▸ Provided information:
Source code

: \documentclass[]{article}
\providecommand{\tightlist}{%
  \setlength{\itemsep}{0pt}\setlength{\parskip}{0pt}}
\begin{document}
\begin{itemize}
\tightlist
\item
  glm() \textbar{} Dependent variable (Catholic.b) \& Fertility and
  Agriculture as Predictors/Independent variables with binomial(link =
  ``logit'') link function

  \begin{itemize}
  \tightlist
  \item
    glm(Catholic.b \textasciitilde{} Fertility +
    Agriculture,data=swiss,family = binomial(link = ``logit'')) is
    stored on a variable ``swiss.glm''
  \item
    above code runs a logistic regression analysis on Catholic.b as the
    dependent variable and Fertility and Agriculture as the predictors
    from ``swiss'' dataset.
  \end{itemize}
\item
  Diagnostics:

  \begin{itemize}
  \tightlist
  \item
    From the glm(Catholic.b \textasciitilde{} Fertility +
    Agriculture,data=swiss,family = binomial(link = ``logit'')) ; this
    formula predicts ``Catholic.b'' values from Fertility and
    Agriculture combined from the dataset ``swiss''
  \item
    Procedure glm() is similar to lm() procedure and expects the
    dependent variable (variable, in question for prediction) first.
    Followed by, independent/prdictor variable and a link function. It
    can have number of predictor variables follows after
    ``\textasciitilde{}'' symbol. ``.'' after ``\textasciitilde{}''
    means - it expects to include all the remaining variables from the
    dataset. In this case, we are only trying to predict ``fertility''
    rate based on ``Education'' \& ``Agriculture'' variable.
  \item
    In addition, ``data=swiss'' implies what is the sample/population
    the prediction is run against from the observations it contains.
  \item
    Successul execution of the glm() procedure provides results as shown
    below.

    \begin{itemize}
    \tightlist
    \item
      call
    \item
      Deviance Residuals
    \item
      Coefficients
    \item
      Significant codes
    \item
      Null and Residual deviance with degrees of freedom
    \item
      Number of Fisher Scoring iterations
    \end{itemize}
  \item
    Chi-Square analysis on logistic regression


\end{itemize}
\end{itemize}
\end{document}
...
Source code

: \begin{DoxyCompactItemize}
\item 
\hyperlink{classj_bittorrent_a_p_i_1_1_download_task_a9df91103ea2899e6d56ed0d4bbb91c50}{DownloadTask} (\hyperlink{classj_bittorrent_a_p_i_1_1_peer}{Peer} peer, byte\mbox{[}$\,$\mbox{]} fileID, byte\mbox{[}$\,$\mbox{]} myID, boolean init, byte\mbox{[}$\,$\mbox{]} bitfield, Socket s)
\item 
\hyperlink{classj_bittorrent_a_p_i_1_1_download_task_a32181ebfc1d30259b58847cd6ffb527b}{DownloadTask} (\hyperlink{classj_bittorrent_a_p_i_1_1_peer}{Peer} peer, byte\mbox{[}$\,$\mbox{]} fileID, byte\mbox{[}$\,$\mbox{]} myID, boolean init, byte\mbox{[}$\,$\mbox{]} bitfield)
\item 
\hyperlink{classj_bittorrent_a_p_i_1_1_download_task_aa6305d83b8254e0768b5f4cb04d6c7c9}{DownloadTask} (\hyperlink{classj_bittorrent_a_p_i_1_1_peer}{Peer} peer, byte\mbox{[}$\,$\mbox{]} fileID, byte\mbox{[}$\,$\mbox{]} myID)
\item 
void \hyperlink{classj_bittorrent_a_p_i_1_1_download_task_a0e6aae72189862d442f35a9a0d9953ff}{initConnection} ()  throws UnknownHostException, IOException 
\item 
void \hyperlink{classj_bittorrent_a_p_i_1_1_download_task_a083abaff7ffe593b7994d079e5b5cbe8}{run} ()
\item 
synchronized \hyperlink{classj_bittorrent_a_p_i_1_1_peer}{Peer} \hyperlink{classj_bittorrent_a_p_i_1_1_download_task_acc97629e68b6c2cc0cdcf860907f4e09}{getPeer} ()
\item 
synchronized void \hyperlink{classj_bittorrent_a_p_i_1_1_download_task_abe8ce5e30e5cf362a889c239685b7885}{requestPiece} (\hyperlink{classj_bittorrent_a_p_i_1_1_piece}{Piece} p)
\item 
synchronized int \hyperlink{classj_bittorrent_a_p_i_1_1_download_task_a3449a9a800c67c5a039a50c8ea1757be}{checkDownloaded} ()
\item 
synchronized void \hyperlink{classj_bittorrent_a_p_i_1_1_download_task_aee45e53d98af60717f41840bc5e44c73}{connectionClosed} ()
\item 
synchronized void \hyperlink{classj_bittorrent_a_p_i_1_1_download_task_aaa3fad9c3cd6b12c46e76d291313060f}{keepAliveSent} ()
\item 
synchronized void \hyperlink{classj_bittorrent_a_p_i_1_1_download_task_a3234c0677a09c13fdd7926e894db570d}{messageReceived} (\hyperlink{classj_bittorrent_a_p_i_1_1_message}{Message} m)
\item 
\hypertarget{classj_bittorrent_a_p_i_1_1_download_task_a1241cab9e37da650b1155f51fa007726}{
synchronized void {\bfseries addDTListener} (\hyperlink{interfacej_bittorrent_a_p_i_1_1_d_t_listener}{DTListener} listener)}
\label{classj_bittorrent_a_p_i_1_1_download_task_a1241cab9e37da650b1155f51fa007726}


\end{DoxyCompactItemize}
...
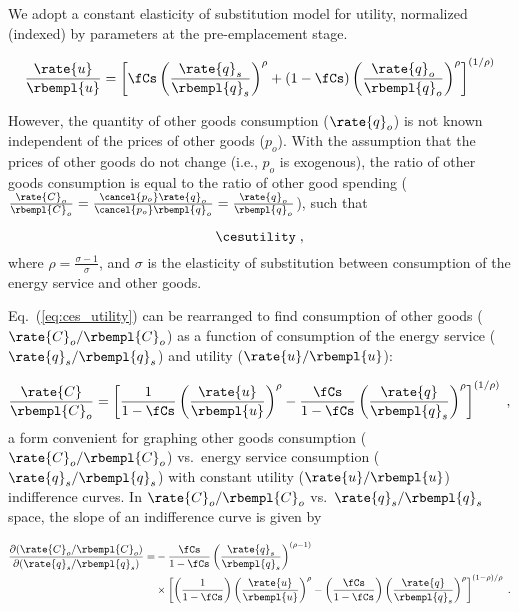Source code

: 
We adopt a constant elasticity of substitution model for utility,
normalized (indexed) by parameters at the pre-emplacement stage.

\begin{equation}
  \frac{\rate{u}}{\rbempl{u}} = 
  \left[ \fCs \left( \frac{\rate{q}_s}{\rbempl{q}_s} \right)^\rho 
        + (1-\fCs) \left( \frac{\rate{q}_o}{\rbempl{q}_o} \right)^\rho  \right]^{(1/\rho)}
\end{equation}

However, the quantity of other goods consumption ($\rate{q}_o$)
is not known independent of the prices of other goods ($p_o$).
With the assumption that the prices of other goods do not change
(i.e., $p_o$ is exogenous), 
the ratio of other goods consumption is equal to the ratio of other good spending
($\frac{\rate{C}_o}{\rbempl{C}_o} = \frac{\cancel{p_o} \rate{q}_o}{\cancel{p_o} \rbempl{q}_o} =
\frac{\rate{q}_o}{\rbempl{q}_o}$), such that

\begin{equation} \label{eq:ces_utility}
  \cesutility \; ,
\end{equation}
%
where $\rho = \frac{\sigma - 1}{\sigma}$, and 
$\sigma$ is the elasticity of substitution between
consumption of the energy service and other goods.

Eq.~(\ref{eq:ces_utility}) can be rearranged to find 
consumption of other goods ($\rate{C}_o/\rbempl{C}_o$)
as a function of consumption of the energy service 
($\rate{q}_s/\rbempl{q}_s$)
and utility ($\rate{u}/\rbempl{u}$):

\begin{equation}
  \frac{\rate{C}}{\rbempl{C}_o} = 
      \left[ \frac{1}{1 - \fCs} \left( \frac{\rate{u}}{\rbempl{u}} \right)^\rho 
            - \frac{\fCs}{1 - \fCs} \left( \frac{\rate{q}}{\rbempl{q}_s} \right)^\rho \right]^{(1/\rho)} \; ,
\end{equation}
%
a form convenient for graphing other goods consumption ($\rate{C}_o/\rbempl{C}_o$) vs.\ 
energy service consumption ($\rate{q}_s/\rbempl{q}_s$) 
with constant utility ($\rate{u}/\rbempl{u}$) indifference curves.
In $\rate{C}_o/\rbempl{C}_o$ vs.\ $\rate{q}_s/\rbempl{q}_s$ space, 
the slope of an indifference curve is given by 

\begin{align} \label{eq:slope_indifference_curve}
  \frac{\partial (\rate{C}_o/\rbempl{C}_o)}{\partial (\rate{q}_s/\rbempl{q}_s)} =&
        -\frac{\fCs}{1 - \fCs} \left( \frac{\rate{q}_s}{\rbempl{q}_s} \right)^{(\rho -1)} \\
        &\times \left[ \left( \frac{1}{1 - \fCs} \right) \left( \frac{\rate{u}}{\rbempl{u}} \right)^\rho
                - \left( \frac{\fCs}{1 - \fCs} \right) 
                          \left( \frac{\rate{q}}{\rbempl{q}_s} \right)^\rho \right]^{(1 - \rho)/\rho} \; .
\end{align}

▸ Exercise aim:
Search the material above for the word "sigma", then copy out each line that has it.

▸ Response to this exercise:
where $\rho = \frac{\sigma - 1}{\sigma}$, and 
$\sigma$ is the elasticity of substitution between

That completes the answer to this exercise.